Neste cenário, com o aumento da taxa de juros japonesa, muitos hedge funds, que haviam contraído empréstimos no Japão e usado o dinheiro para investir no mercado, começaram a rapidamente se desfazer de suas posições nos EUA. Resgataram o valor e o transformaram novamente em yen para tentar saldar suas dívidas, antes que elas se tornassem impagáveis. Essa correria gerou um caos nas bolsas japonesas (que teve a maior queda diária desde 1987), sul coreana e, inclusive, nos EUA. Na segunda-feira, o índice S&P chegou a cair 3%, a maior queda diária dos últimos 2 anos.

O caos iniciado na segunda-feira pode ainda demorar de dois a três meses para ser resolvido

Há analistas que apontam outros motivos para essa queda na bolsa norte-americana, como é o caso do famoso Payroll, ou seja a taxa de emprego nos EUA. Num relatório divulgado recentemente foi revelado que o país criou 114 mil vagas de emprego em julho, significando um aumento do desemprego, o que teria desanimado os investidores. Alguns colocaram também como motivo os temores de um conflito mais generalizado entre Israel e Irã, depois de Tel Aviv ter eliminado o líder do Hamas em território iraniano.

Na última terça-feira (06), a bolsa japonesa já apresentava uma boa recuperação. Porém, muitos analistas acreditam que o caos iniciado na segunda-feira pode ainda demorar de dois a três meses para ser resolvido, mesmo com a expectativa de que o Japão não realize outros aumentos em sua taxa de juros.

Agora, há um aspecto que nunca pode ser deixado de lado. Em anos de eleições nos EUA, tornou-se quase um costume algum tipo de caos global. Veja que alguns analistas apontaram até mesmo uma fala do ex-presidente Donald Trump como um dos motivos do caos. Em junho, Trump afirmou que, num eventual segundo mandato, ele teria como uma de suas prioridades enfraquecer o dólar frente ao yen. Isso teria incentivado investidores a deixar uma parte de sua posição em dólares e correr para a moeda japonesa, fazendo aquisições antes da valorização.

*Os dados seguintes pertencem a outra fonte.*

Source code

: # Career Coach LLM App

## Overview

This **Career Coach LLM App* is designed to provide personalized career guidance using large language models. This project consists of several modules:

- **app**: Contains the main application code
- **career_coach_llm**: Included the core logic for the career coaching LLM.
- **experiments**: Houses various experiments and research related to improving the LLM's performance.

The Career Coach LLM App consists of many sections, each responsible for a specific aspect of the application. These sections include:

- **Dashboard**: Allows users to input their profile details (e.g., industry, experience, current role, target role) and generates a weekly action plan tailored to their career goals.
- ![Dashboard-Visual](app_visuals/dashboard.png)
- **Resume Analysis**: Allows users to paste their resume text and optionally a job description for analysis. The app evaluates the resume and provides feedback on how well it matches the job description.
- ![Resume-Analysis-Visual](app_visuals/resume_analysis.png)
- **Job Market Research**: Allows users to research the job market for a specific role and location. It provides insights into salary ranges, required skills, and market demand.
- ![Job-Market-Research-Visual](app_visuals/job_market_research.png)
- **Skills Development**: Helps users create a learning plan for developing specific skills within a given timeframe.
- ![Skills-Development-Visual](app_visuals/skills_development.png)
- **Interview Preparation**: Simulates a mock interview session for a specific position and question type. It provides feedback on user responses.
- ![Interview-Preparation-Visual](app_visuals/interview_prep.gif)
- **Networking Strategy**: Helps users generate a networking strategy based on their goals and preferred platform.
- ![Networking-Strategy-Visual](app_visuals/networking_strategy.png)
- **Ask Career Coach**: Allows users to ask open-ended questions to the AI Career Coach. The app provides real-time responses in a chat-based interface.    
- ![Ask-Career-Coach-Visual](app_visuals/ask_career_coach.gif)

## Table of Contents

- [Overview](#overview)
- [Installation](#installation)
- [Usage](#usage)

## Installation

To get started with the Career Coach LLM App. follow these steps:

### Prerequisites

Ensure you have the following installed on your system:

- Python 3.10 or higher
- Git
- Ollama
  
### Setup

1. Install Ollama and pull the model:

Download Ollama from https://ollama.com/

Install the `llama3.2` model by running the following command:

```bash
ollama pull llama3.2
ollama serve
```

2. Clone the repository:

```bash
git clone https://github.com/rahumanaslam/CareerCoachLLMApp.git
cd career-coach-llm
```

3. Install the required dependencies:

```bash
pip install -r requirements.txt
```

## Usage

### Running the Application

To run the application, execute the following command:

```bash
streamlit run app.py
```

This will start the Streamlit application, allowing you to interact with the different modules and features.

Neste ponto final do artigo, eu gostaria de inserir uma observação minha, que não tenho visto ser comentada em outros lugares. No início do texto apontei que um dos maiores perigos para as operações de carry trade na moeda japonesa é a questão do petróleo. Uma mudança no preço do petróleo pode literalmente destruir a economia japonesa. Então, eu pergunto: de quem você acha que os japoneses compram petróleo? Em grande parte dos países do Oriente Médio. Por isso, eu pergunto mais uma vez: haveria relação entre a expectativa de uma guerra aberta entre Israel e Irã contribuído para a decisão do Banco do Japão aumentar sua taxa de juros? Eu creio que a possibilidade é real.

Você já percebeu que o tema da relação entre Japão e os países do Oriente Médio é algo muito pouco falado? Este é um tema espinhoso e recheado de lendas urbanas. Reservarei um artigo especial exclusivo para tratar desse tão obscuro (mas importante) tópico.